Data supplied
++++++
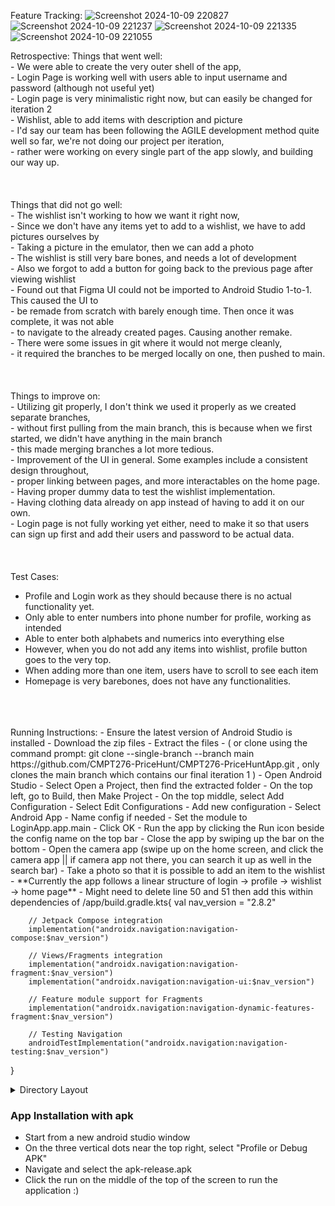 Feature Tracking:
![Screenshot 2024-10-09 220827](https://github.com/user-attachments/assets/394d2819-a52d-4440-b09c-8e32a82c60d8)
![Screenshot 2024-10-09 221237](https://github.com/user-attachments/assets/1421941d-c7ee-4964-b64a-2d9a1a461910)
![Screenshot 2024-10-09 221335](https://github.com/user-attachments/assets/62e8c895-2a4f-4a59-9f3f-2f75cde9b083)
![Screenshot 2024-10-09 221055](https://github.com/user-attachments/assets/52ee1ea5-e2d5-4c18-8a23-c4dbd037046b)

Retrospective:
Things that went well:<br/> - We were able to create the very outer shell of the app,<br/>
                       - Login Page is working well with users able to input username and password (although not useful yet)<br/>
                       - Login page is very minimalistic right now, but can easily be changed for iteration 2<br/>
                       - Wishlist, able to add items with description and picture<br/>
                       - I'd say our team has been following the AGILE development method quite well so far, we're not doing our project per iteration,<br/> 
                       - rather were working on every single part of the app slowly, and building our way up.<br/>
<br/>
<br/>
<br/>
Things that did not go well:<br/> - The wishlist isn't working to how we want it right now,<br/>
                             - Since we don't have any items yet to add to a wishlist, we have to add pictures ourselves by<br/> 
                             - Taking a picture in the emulator, then we can add a photo<br/>
                             - The wishlist is still very bare bones, and needs a lot of development<br/>
                             - Also we forgot to add a button for going back to the previous page after viewing wishlist<br/>
                             - Found out that Figma UI could not be imported to Android Studio 1-to-1. This caused the UI to <br/>
                             - be remade from scratch with barely enough time. Then once it was complete, it was not able <br/>
                             - to navigate to the already created pages. Causing another remake. <br/>
                             - There were some issues in git where it would not merge cleanly, <br/>
                             - it required the branches to be merged locally on one, then pushed to main.<br/>
<br/>
<br/>
<br/>
Things to improve on:<br/> - Utilizing git properly, I don't think we used it properly as we created separate branches,<br/>
                      - without first pulling from the main branch, this is because when we first started, we didn't have anything in the main branch<br/>
                      - this made merging branches a lot more tedious.<br/>
                      - Improvement of the UI in general. Some examples include a consistent design throughout, <br/>
                      - proper linking between pages, and more interactables on the home page. <br/>
                      - Having proper dummy data to test the wishlist implementation. <br/>
                      - Having clothing data already on app instead of having to add it on our own. <br/>
                      - Login page is not fully working yet either, need to make it so that users can sign up first and add their users and password to be actual data.<br/>
<br/>
<br/>
<br/>
Test Cases:<br/>
- Profile and Login work as they should because there is no actual functionality yet.
- Only able to enter numbers into phone number for profile, working as intended
- Able to enter both alphabets and numerics into everything else
- However, when you do not add any items into wishlist, profile button goes to the very top.
- When adding more than one item, users have to scroll to see each item
- Homepage is very barebones, does not have any functionalities.
<br/>
<br/>
<br/>
Running Instructions:
- Ensure the latest version of Android Studio is installed
- Download the zip files 
- Extract the files
- ( or clone using the command prompt: git clone --single-branch --branch main https://github.com/CMPT276-PriceHunt/CMPT276-PriceHuntApp.git , only clones the main branch which contains our final iteration 1 )
- Open Android Studio
- Select Open a Project, then find the extracted folder
- On the top left, go to Build, then Make Project
- On the top middle, select Add Configuration
- Select Edit Configurations
- Add new configuration
- Select Android App
- Name config if needed
- Set the module to LoginApp.app.main
- Click OK
- Run the app by clicking the Run icon beside the config name on the top bar
- Close the app by swiping up the bar on the bottom
- Open the camera app (swipe up on the home screen, and click the camera app || if camera app not there, you can search it up as well in the search bar)
- Take a photo so that it is possible to add an item to the wishlist
- **Currently the app follows a linear structure of login -> profile -> wishlist -> home page**
- Might need to delete line 50 and 51 then add this within dependencies of /app/build.gradle.kts{
        val nav_version = "2.8.2"

        // Jetpack Compose integration
        implementation("androidx.navigation:navigation-compose:$nav_version")

        // Views/Fragments integration
        implementation("androidx.navigation:navigation-fragment:$nav_version")
        implementation("androidx.navigation:navigation-ui:$nav_version")

        // Feature module support for Fragments
        implementation("androidx.navigation:navigation-dynamic-features-fragment:$nav_version")

        // Testing Navigation
        androidTestImplementation("androidx.navigation:navigation-testing:$nav_version")
}



<details>
  <summary>Directory Layout</summary>
  
# Directory Layout:
    .
    ├── idea                                         # Tools for IDE
    ├── app                                          # Compiled files (alternatively `dist`)
    │   ├── src                                      # Documentation files (alternatively `doc`)
    │   │   ├── main
    │   │   │   ├── java
    │   │   │   │   ├── com
    │   │   │   │   │   ├── example
    │   │   │   │   │   │   │   ├── loginapp        # Java and Kotlin source code
    │   │   │   │   ├── res                         # All non-code resources (layouts, drawables)
    ├── gradle                                      # Build automation tool
    ├── gitignore                                    
    ├── README.md                                   
    ├── build.gradle.kits
    ├── gradle.properties
    ├── gradlew
    ├── gradlew.bat
    ├── readME-old.md                                # Old README
    └── settings.gradle.kts
</details>

### App Installation with apk
- Start from a new android studio window
- On the three vertical dots near the top right, select "Profile or Debug APK"
- Navigate and select the apk-release.apk
- Click the run on the middle of the top of the screen to run the application :)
++++++
What lines above hold the word "button"? List them all.

                             - Also we forgot to add a button for going back to the previous page after viewing wishlist<br/>
- However, when you do not add any items into wishlist, profile button goes to the very top.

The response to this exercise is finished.